Seriously, is there a worse justification for keeping problem bats in the lineup than "they're giving it their all"? What does McLaren even mean when he says "it means something to their teammates"? I've been in dugouts before. I've seen good players try hard and succeed, and I've seen bad players try hard and fail. They don't get treated the same. Players appreciate when someone's putting forth the effort instead of totally dogging it, but they appreciate winning even more, and as much as they may respect a teammate's determination, they still know that he's struggling and have little faith that he'll come through when they need him. Being supportive isn't the same thing as being loyal and optimistic.

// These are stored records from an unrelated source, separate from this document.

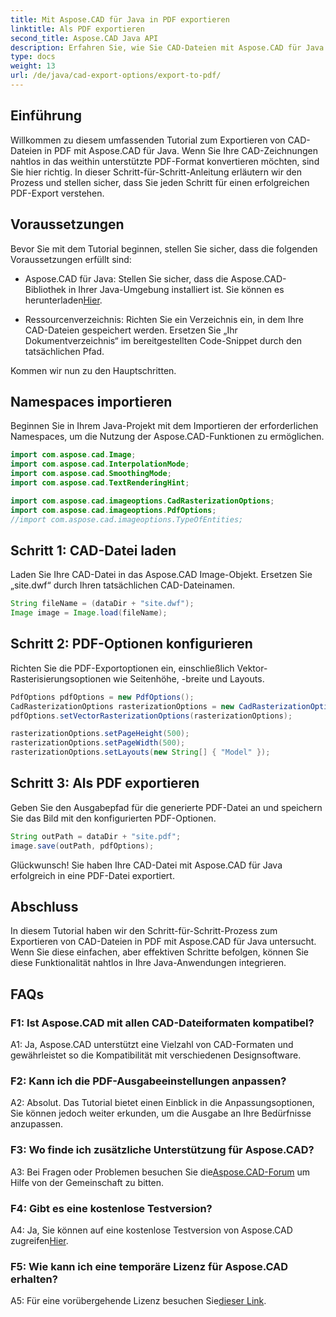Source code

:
```yaml
---
title: Mit Aspose.CAD für Java in PDF exportieren
linktitle: Als PDF exportieren
second_title: Aspose.CAD Java API
description: Erfahren Sie, wie Sie CAD-Dateien mit Aspose.CAD für Java mühelos in PDF exportieren. Befolgen Sie unsere Schritt-für-Schritt-Anleitung für eine nahtlose Integration.
type: docs
weight: 13
url: /de/java/cad-export-options/export-to-pdf/
---
```

## Einführung

Willkommen zu diesem umfassenden Tutorial zum Exportieren von CAD-Dateien in PDF mit Aspose.CAD für Java. Wenn Sie Ihre CAD-Zeichnungen nahtlos in das weithin unterstützte PDF-Format konvertieren möchten, sind Sie hier richtig. In dieser Schritt-für-Schritt-Anleitung erläutern wir den Prozess und stellen sicher, dass Sie jeden Schritt für einen erfolgreichen PDF-Export verstehen.

## Voraussetzungen

Bevor Sie mit dem Tutorial beginnen, stellen Sie sicher, dass die folgenden Voraussetzungen erfüllt sind:

-  Aspose.CAD für Java: Stellen Sie sicher, dass die Aspose.CAD-Bibliothek in Ihrer Java-Umgebung installiert ist. Sie können es herunterladen[Hier](https://releases.aspose.com/cad/java/).

- Ressourcenverzeichnis: Richten Sie ein Verzeichnis ein, in dem Ihre CAD-Dateien gespeichert werden. Ersetzen Sie „Ihr Dokumentverzeichnis“ im bereitgestellten Code-Snippet durch den tatsächlichen Pfad.

Kommen wir nun zu den Hauptschritten.

## Namespaces importieren

Beginnen Sie in Ihrem Java-Projekt mit dem Importieren der erforderlichen Namespaces, um die Nutzung der Aspose.CAD-Funktionen zu ermöglichen.

```java
import com.aspose.cad.Image;
import com.aspose.cad.InterpolationMode;
import com.aspose.cad.SmoothingMode;
import com.aspose.cad.TextRenderingHint;

import com.aspose.cad.imageoptions.CadRasterizationOptions;
import com.aspose.cad.imageoptions.PdfOptions;
//import com.aspose.cad.imageoptions.TypeOfEntities;
```

## Schritt 1: CAD-Datei laden

Laden Sie Ihre CAD-Datei in das Aspose.CAD Image-Objekt. Ersetzen Sie „site.dwf“ durch Ihren tatsächlichen CAD-Dateinamen.

```java
String fileName = (dataDir + "site.dwf");
Image image = Image.load(fileName);
```

## Schritt 2: PDF-Optionen konfigurieren

Richten Sie die PDF-Exportoptionen ein, einschließlich Vektor-Rasterisierungsoptionen wie Seitenhöhe, -breite und Layouts.

```java
PdfOptions pdfOptions = new PdfOptions();
CadRasterizationOptions rasterizationOptions = new CadRasterizationOptions();
pdfOptions.setVectorRasterizationOptions(rasterizationOptions);

rasterizationOptions.setPageHeight(500);
rasterizationOptions.setPageWidth(500);
rasterizationOptions.setLayouts(new String[] { "Model" });
```

## Schritt 3: Als PDF exportieren

Geben Sie den Ausgabepfad für die generierte PDF-Datei an und speichern Sie das Bild mit den konfigurierten PDF-Optionen.

```java
String outPath = dataDir + "site.pdf";
image.save(outPath, pdfOptions);
```

Glückwunsch! Sie haben Ihre CAD-Datei mit Aspose.CAD für Java erfolgreich in eine PDF-Datei exportiert.

## Abschluss

In diesem Tutorial haben wir den Schritt-für-Schritt-Prozess zum Exportieren von CAD-Dateien in PDF mit Aspose.CAD für Java untersucht. Wenn Sie diese einfachen, aber effektiven Schritte befolgen, können Sie diese Funktionalität nahtlos in Ihre Java-Anwendungen integrieren.

## FAQs

### F1: Ist Aspose.CAD mit allen CAD-Dateiformaten kompatibel?

A1: Ja, Aspose.CAD unterstützt eine Vielzahl von CAD-Formaten und gewährleistet so die Kompatibilität mit verschiedenen Designsoftware.

### F2: Kann ich die PDF-Ausgabeeinstellungen anpassen?

A2: Absolut. Das Tutorial bietet einen Einblick in die Anpassungsoptionen, Sie können jedoch weiter erkunden, um die Ausgabe an Ihre Bedürfnisse anzupassen.

### F3: Wo finde ich zusätzliche Unterstützung für Aspose.CAD?

 A3: Bei Fragen oder Problemen besuchen Sie die[Aspose.CAD-Forum](https://forum.aspose.com/c/cad/19) um Hilfe von der Gemeinschaft zu bitten.

### F4: Gibt es eine kostenlose Testversion?

 A4: Ja, Sie können auf eine kostenlose Testversion von Aspose.CAD zugreifen[Hier](https://releases.aspose.com/).

### F5: Wie kann ich eine temporäre Lizenz für Aspose.CAD erhalten?

 A5: Für eine vorübergehende Lizenz besuchen Sie[dieser Link](https://purchase.aspose.com/temporary-license/).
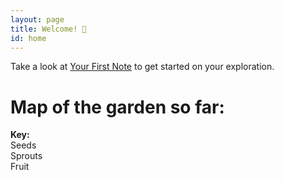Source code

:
 ```yaml
---
layout: page
title: Welcome! 🥬
id: home
---
```


<section class="callout">
	Take a look at <a href="/your-first-note.html" class="internal-link">Your First Note</a> to get started on your exploration.
</section>

# Map of the garden so far:
<div class="key">
<b>Key:</b><div class="seedy chonk"><span class="key-label">Seeds</span></div>
<div class="greenie chonk"><span class="key-label">Sprouts</span></div>
<div class="fruity chonk"><span class="key-label">Fruit</span></div>
</div>
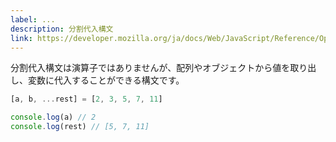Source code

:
 ```yaml
---
label: ...
description: 分割代入構文
link: https://developer.mozilla.org/ja/docs/Web/JavaScript/Reference/Operators/Destructuring_assignment
---
```


分割代入構文は演算子ではありませんが、配列やオブジェクトから値を取り出し、変数に代入することができる構文です。

```typescript
[a, b, ...rest] = [2, 3, 5, 7, 11]

console.log(a) // 2
console.log(rest) // [5, 7, 11]
```
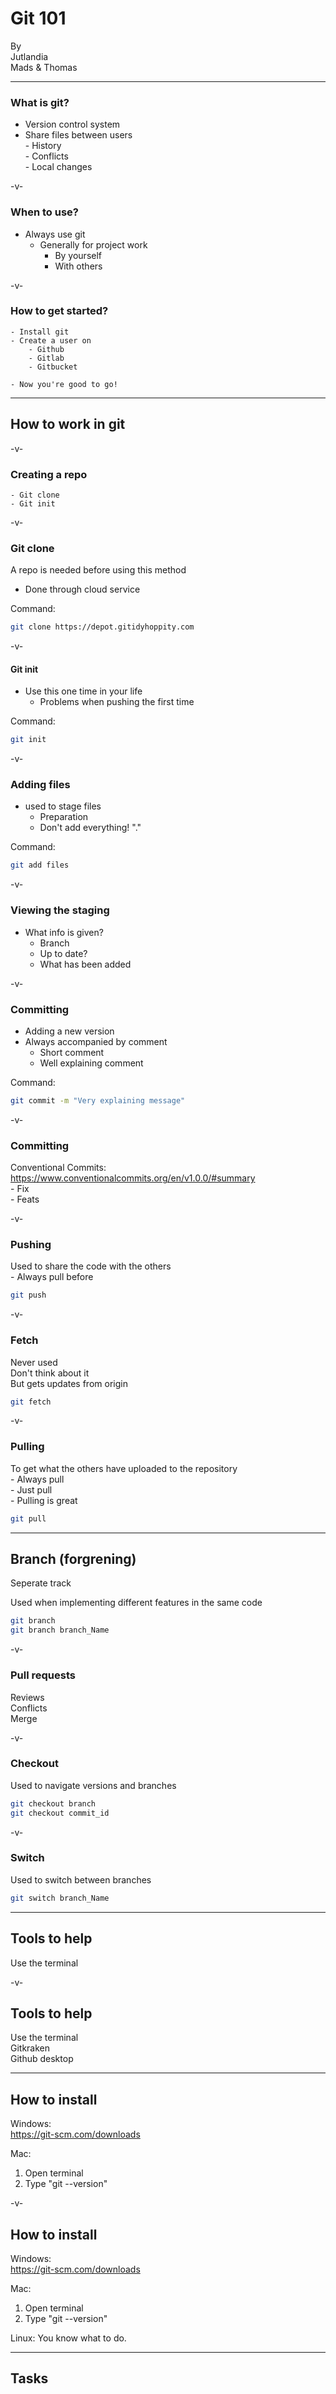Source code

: # Git 101 

By  
Jutlandia  
Mads & Thomas  

--- 

### What is git?  
  - Version control system  
  - Share files between users        
        - History  
        - Conflicts  
        - Local changes  

-v- 

### When to use?  
  - Always use git  
    - Generally for project work  
      - By yourself  
      - With others  

-v- 


### How to get started?  
    - Install git  
    - Create a user on  
        - Github  
        - Gitlab  
        - Gitbucket  
    
    - Now you're good to go!  


---

## How to work in git  

-v-


### Creating a repo  

    - Git clone  
    - Git init  

-v-

### Git clone  

A repo is needed before using this method  
 - Done through cloud service  

Command:  
``` bash   
git clone https://depot.gitidyhoppity.com  
```  

-v-

#### Git init  

- Use this one time in your life  
    - Problems when pushing the first time  

Command:  
``` bash  
git init  
```  

-v-

### Adding files  

- used to stage files  
    - Preparation  
    - Don't add everything!  "."  

Command:  
``` bash  
git add files 
```  

-v-

### Viewing the staging  

- What info is given?  
    - Branch  
    - Up to date?  
    - What has been added  


-v-

### Committing  

- Adding a new version  
- Always accompanied by comment  
    - Short comment  
    - Well explaining comment   

Command:  
``` bash  
git commit -m "Very explaining message"  
```  
-v-

### Committing

Conventional Commits: https://www.conventionalcommits.org/en/v1.0.0/#summary  
    - Fix  
    - Feats  

-v-

### Pushing  
Used to share the code with the others  
    - Always pull before  

    
``` bash   
git push  

```

-v-

### Fetch  
Never used  
Don't think about it    
But gets updates from origin

``` bash  
git fetch  
```  

-v-

### Pulling  
To get what the others have uploaded to the repository   
    - Always pull  
    - Just pull  
    - Pulling is great  

``` bash  
git pull  
```  

--- 

## Branch (forgrening)  
Seperate track  

Used when implementing different features in the same code  

``` bash
git branch
git branch branch_Name
```
-v- 

### Pull requests
Reviews   
Conflicts  
Merge   


-v-  
  
### Checkout
Used to navigate versions and branches  
  
``` bash  
git checkout branch  
git checkout commit_id  
```  

-v-

### Switch  
Used to switch between branches 

```bash  
git switch branch_Name  
```  

--- 
<!-- .slide: data-auto-animate -->

## Tools to help 

Use the terminal 

-v- 
<!-- .slide: data-auto-animate -->

## Tools to help 

Use the terminal   
Gitkraken   
Github desktop


--- 
<!-- .slide: data-auto-animate -->

## How to install

Windows:   
https://git-scm.com/downloads

Mac: 
1. Open terminal 
2. Type "git --version"

-v-
<!-- .slide: data-auto-animate -->

## How to install

Windows:   
https://git-scm.com/downloads

Mac: 
1. Open terminal 
2. Type "git --version"
   
Linux:
You know what to do.

--- 

## Tasks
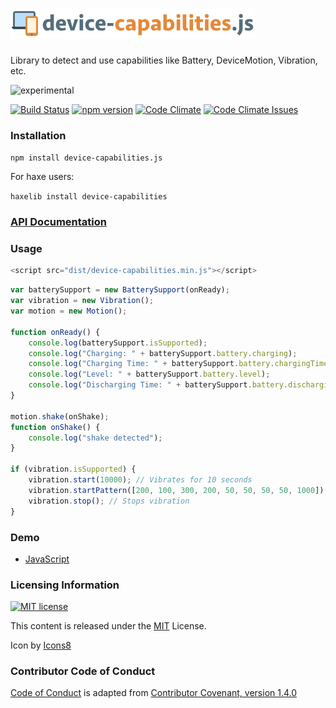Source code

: # ![device-capabilities logo](https://raw.githubusercontent.com/adireddy/device-capabilities/master/logo.png)
Library to detect and use capabilities like Battery, DeviceMotion, Vibration, etc.

![experimental](http://badges.github.io/stability-badges/dist/experimental.svg)

[![Build Status](https://travis-ci.org/adireddy/device-capabilities.svg?branch=master)](https://travis-ci.org/adireddy/device-capabilities)
[![npm version](https://badge.fury.io/js/device-capabilities.js.svg)](https://badge.fury.io/js/device-capabilities.js)
[![Code Climate](https://codeclimate.com/github/adireddy/device-capabilities/badges/gpa.svg)](https://codeclimate.com/github/adireddy/device-capabilities)
[![Code Climate Issues](https://img.shields.io/codeclimate/issues/github/adireddy/device-capabilities.svg)](https://codeclimate.com/github/adireddy/device-capabilities/issues)

### Installation

`npm install device-capabilities.js`

For haxe users:

`haxelib install device-capabilities`

### [API Documentation](http://adireddy.github.io/docs/device-capabilities/)

### Usage

```js
<script src="dist/device-capabilities.min.js"></script>
```

```js
var batterySupport = new BatterySupport(onReady);
var vibration = new Vibration();
var motion = new Motion();

function onReady() {
	console.log(batterySupport.isSupported);
	console.log("Charging: " + batterySupport.battery.charging);
	console.log("Charging Time: " + batterySupport.battery.chargingTime);
	console.log("Level: " + batterySupport.battery.level);
	console.log("Discharging Time: " + batterySupport.battery.dischargingTime);
}

motion.shake(onShake);
function onShake() {
	console.log("shake detected");
}

if (vibration.isSupported) {
    vibration.start(10000); // Vibrates for 10 seconds
    vibration.startPattern([200, 100, 300, 200, 50, 50, 50, 50, 1000]); // On and off vibration pattern
    vibration.stop(); // Stops vibration
}
```

### Demo

- [JavaScript](http://adireddy.github.io/demos/device-capabilities/)

### Licensing Information

<a rel="license" href="http://opensource.org/licenses/MIT">
<img alt="MIT license" height="40" src="http://upload.wikimedia.org/wikipedia/commons/c/c3/License_icon-mit.svg" /></a>

This content is released under the [MIT](http://opensource.org/licenses/MIT) License.

Icon by [Icons8](https://icons8.com)

### Contributor Code of Conduct ###

[Code of Conduct](https://github.com/CoralineAda/contributor_covenant) is adapted from [Contributor Covenant, version 1.4.0](http://contributor-covenant.org/version/1/4/)
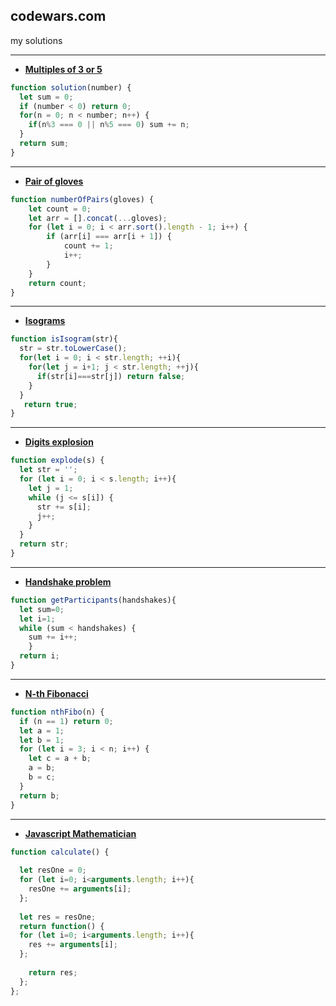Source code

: ## codewars.com
my solutions

---
+ [**Multiples of 3 or 5**](https://www.codewars.com/kata/514b92a657cdc65150000006/train/javascript)
```javascript
function solution(number) {
  let sum = 0;
  if (number < 0) return 0;
  for(n = 0; n < number; n++) {
    if(n%3 === 0 || n%5 === 0) sum += n;
  }
  return sum;
}
```
---
+ [**Pair of gloves**](https://www.codewars.com/kata/58235a167a8cb37e1a0000db/train/javascript)
```javascript
function numberOfPairs(gloves) {
    let count = 0;
    let arr = [].concat(...gloves);
    for (let i = 0; i < arr.sort().length - 1; i++) {
        if (arr[i] === arr[i + 1]) {
            count += 1;
            i++;
        }
    }
    return count;
}
```
---
+ [**Isograms**](https://www.codewars.com/kata/54ba84be607a92aa900000f1/train/javascript)
```javascript
function isIsogram(str){
  str = str.toLowerCase();
  for(let i = 0; i < str.length; ++i){
    for(let j = i+1; j < str.length; ++j){
      if(str[i]===str[j]) return false; 
    }
  }
   return true;
}
```
---
+ [**Digits explosion**](https://www.codewars.com/kata/585b1fafe08bae9988000314/train/javascript)
```javascript
function explode(s) {
  let str = '';
  for (let i = 0; i < s.length; i++){
    let j = 1;
    while (j <= s[i]) {
      str += s[i];
      j++;
    }
  }
  return str;
}
```
---
+ [**Handshake problem**](https://www.codewars.com/kata/5574835e3e404a0bed00001b/train/javascript)
```javascript
function getParticipants(handshakes){
  let sum=0;
  let i=1;
  while (sum < handshakes) {
    sum += i++;
    }
  return i;
}
```
---
+ [**N-th Fibonacci**](https://www.codewars.com/kata/522551eee9abb932420004a0/train/javascript)
```javascript
function nthFibo(n) {
  if (n == 1) return 0;
  let a = 1;
  let b = 1;
  for (let i = 3; i < n; i++) {
    let c = a + b;
    a = b;
    b = c;
  }
  return b;
}
```
---
+ [**Javascript Mathematician**](https://www.codewars.com/kata/55c211cce1ef691d9b000061/train/javascript)
```javascript
function calculate() {
  
  let resOne = 0;
  for (let i=0; i<arguments.length; i++){
    resOne += arguments[i];
  };
  
  let res = resOne;
  return function() {
  for (let i=0; i<arguments.length; i++){
    res += arguments[i];
  };
    
    return res;
  };
};
```
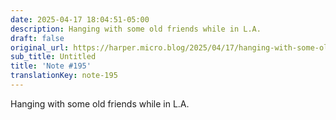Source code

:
 ```yaml
---
date: 2025-04-17 18:04:51-05:00
description: Hanging with some old friends while in L.A.
draft: false
original_url: https://harper.micro.blog/2025/04/17/hanging-with-some-old-friends.html
sub_title: Untitled
title: 'Note #195'
translationKey: note-195
---
```


Hanging with some old friends while in L.A.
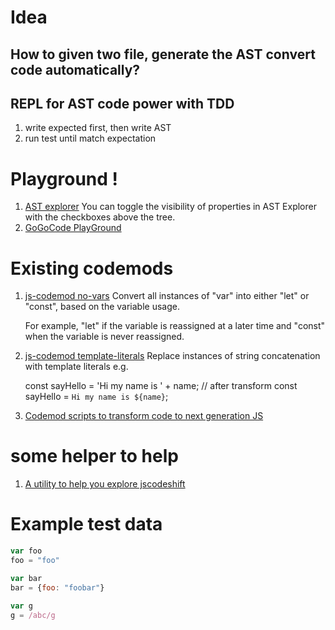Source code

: # Idea
## How to given two file, generate the AST convert code automatically?
## REPL for AST code power with TDD
1. write expected first, then write AST
2. run test until match expectation
# Playground !
1. [AST explorer](https://astexplorer.net/)
   You can toggle the visibility of properties in AST Explorer with the
   checkboxes above the tree.
2. [GoGoCode PlayGround](https://play.gogocode.io/)
# Existing codemods
1. [js-codemod no-vars](https://github.com/cpojer/js-codemod/#no-vars)
   Convert all instances of "var" into either "let" or "const", based on the variable usage.

   For example, "let" if the variable is reassigned at a later time and
   "const" when the variable is never reassigned.
2. [js-codemod template-literals](https://github.com/cpojer/js-codemod/#template-literals)
   Replace instances of string concatenation with template literals e.g.

   const sayHello = 'Hi my name is ' + name;
   // after transform
   const sayHello = `Hi my name is ${name}`;
3. [Codemod scripts to transform code to next generation JS](https://github.com/cpojer/js-codemod/blob/master/transforms/no-vars.js)
# some helper to help
1. [A utility to help you explore jscodeshift](https://github.com/reergymerej/jscodeshift-helper#readme)

# Example test data
```js
var foo
foo = "foo"

var bar
bar = {foo: "foobar"}

var g
g = /abc/g
```
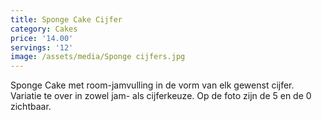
 ```yaml
---
title: Sponge Cake Cijfer
category: Cakes
price: '14.00'
servings: '12'
image: /assets/media/Sponge cijfers.jpg
---
```

Sponge Cake met room-jamvulling in de vorm van elk gewenst cijfer.
Variatie te over in zowel jam- als cijferkeuze.
Op de foto zijn de 5 en de 0 zichtbaar.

And what message does this send to someone like Ben Broussard, who's hitting circles around most of our lineup? If McLaren really values people who "give it their all," then there are only two explanations: that he thinks Richie is trying harder than Broussard, or that he's wedded to assigned roles and refuses to see Broussard as anything more than a bench player. The former is insulting and the latter is stupid.
How does it make sense to stick with Richie and Raul because they're "giving it their all," anyway? Let's consider the two possible options, here:
(1) Richie and Raul are giving it their all. By definition, this means that they're putting forth as much effort as they can, and can't possibly elevate their levels of determination. By working as hard as their bodies allow, they've combined for a sub-.700 OPS. And because they're already maxing out their effort, there's no real hope of them getting better.
(2) They're not actually giving it their all, which means that either McLaren's a lousy evaluator, or he's lying to us about his reasons for keeping them in the lineup. Not that there's ever any reason to keep playing someone whose heart isn't completely into it. "Giving it your all" should be an expectation, not an achievement.
Assuming that #2 is incorrect, we're left with #1 - Raul and Richie are playing as hard as they can. That's all well and good; they should be playing as hard as they can. Playing baseball is their job, and nobody on the roster can afford to take it lightly. It just boggles my mind that "they're giving it their all" can be considered a compliment and a point of support for keeping a player or two in the everyday lineup. No manager at the office ever says "you can't fire Steve, he's a phenomenal typer." Typing is a requirement. People don't deserve to be praised for doing what they're supposed to do. People deserve praise for going above and beyond, something that clearly doesn't apply to the two Mariners in question.
Raul Ibanez and Richie Sexson are probably giving it their all every day they come to the ballpark. And their all isn't good enough. It's time to reward the people who've actually earned the jobs, rather than the people who've tried hard to hold on to them. At some point in any winning organization, performance has to trump everything else. The Mariners need to learn this lesson before it's too late, and that moment is coming quicker than you think.
Biggest Contribution: Jose Vidro, +7.4%
Biggest Suckfest: Jeff Weaver, -32.4%
Most Important At Bat: Beltre DP, -7.4%
Most Important Pitch: HGH homer #1, -18.4%
Total Contribution by Pitcher(s): -32.8%
Total Contribution by Position Players: -17.2%
Total Contribution by Opposition: 0.0%
Reggie Willits is short and obnoxious. Adrian Beltre hasn't hit a slider in four years. The Angels hit 66% as many home runs tonight as they had in the entire month of July coming into the game. And I have to start resting up and packing for my trip to Seattle, so I can't put much into the website tonight or tomorrow.
Felix and Jered Weaver tomorrow night at 7:05pm in a game that determines whether or not the Mariners need to start focusing on the Wild Card instead of the division. Since breaking into the league, Weaver has a 177-point platoon split, and has allowed most of his homers to left-handed hitters. If Broussard isn't in the starting lineup, I'm going to build an effigy of John McLaren, sit it in my passenger seat, put a pillowcase over its head, and drive off a cliff.